| Problem statement |
Nothing outside the stretch is wanted. Repeat exactly the lines of the listing below from the one that contains "<figcaption><strong>Performance</strong></figcaption>" through the one that contains "## Reflection", both ends included.

| Excerpted data |
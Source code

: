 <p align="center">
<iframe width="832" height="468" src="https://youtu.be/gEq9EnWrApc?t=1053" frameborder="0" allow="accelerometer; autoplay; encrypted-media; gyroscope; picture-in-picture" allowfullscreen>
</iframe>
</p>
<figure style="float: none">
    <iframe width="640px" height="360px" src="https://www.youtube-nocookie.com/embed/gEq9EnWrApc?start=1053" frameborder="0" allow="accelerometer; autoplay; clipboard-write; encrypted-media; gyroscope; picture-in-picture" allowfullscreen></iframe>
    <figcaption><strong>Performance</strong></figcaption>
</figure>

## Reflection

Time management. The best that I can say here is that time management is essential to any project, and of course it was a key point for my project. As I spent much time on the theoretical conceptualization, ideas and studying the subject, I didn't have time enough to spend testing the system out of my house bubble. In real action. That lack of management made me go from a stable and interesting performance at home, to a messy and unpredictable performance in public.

| Exercise response |
    <figcaption><strong>Performance</strong></figcaption>
</figure>

## Reflection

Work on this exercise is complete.